Abstract

Purpose- In this article, we examine the linkages between current account and energy prices, namely crude oil, coal and natural gas in Turkey the years between 2005 and 2016. Methodology- This article investigates how the changes in the energy prices affect the current account in Turkey. For this purpose, a Factor-Augmented Vector Auto Regression (FAVAR) model is used with economic data from the Turkish economy and world commodity price indexes to obtain empirical results for current account dynamics in the Turkish economy. The impact of various factors that include crude oil prices, coal prices, natural gas prices and fuel (Energy) index (Crude oil, natural gas, and coal price indices) data have been studied by obtaining impulse response functions.
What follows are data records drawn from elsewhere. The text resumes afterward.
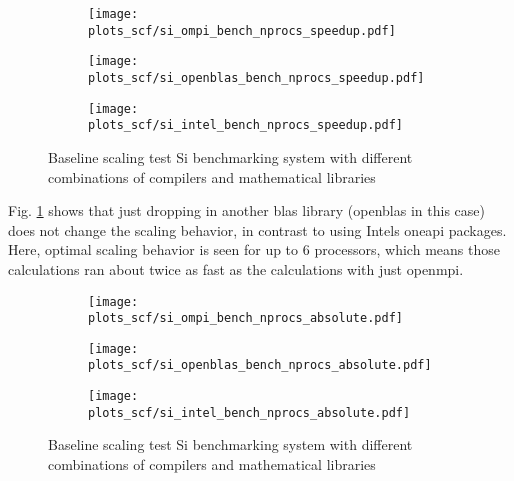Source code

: \documentclass[main.tex]{subfiles}
\begin{document}
\begin{figure}[ht!]
\begin{subfigure}[b]{0.49\textwidth}
    \centering
    \texttt{[image: plots\_scf/si\_ompi\_bench\_nprocs\_speedup.pdf]}
\end{subfigure}
\begin{subfigure}[b]{0.49\textwidth}
    \centering
    \texttt{[image: plots\_scf/si\_openblas\_bench\_nprocs\_speedup.pdf]}
\end{subfigure}
\begin{subfigure}[b]{0.49\textwidth}
    \centering
    \texttt{[image: plots\_scf/si\_intel\_bench\_nprocs\_speedup.pdf]}
\end{subfigure}
\caption{Baseline scaling test Si benchmarking system with different combinations of compilers and mathematical libraries}
\label{fig:scaling_compilers_nprocs}
\end{figure}

Fig. \ref{fig:scaling_compilers_nprocs} shows that just dropping in another \gls{blas} library (\gls{openblas} in this case) does not change the scaling behavior, in contrast to using Intels \gls{oneapi} packages.
Here, optimal scaling behavior is seen for up to 6 processors, which means those calculations ran about twice as fast as the calculations with just \gls{openmpi}.

\begin{figure}[ht!]
\begin{subfigure}[b]{0.49\textwidth}
    \centering
    \texttt{[image: plots\_scf/si\_ompi\_bench\_nprocs\_absolute.pdf]}
\end{subfigure}
\begin{subfigure}[b]{0.49\textwidth}
    \centering
    \texttt{[image: plots\_scf/si\_openblas\_bench\_nprocs\_absolute.pdf]}
\end{subfigure}
\begin{subfigure}[b]{0.49\textwidth}
    \centering
    \texttt{[image: plots\_scf/si\_intel\_bench\_nprocs\_absolute.pdf]}
\end{subfigure}
\caption{Baseline scaling test Si benchmarking system with different combinations of compilers and mathematical libraries}
\label{fig:scaling_runtime_compilers_nprocs}
\end{figure}
\end{document}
Findings- Natural gas prices gradually affect the current account. The impact is permanent after a period indicating a very limited elasticity. Oil prices have an immediate The current on the current account. Cycles, in the long run, indicate some degree of elasticity. The negative effect of coal price on the current account deficit occurs with a significant delay. Crude oil price index shocks graphs and fuel index, which includes oil price, coal price and natural gas, and crude oil price shocks graphs are very similar. Conclusion- In this comprehensive study, we can conclude that crude oil prices, coal prices, natural gas prices deteriorate current account balance. From all of the energy indices, the crude oil price is the most effective on the current account.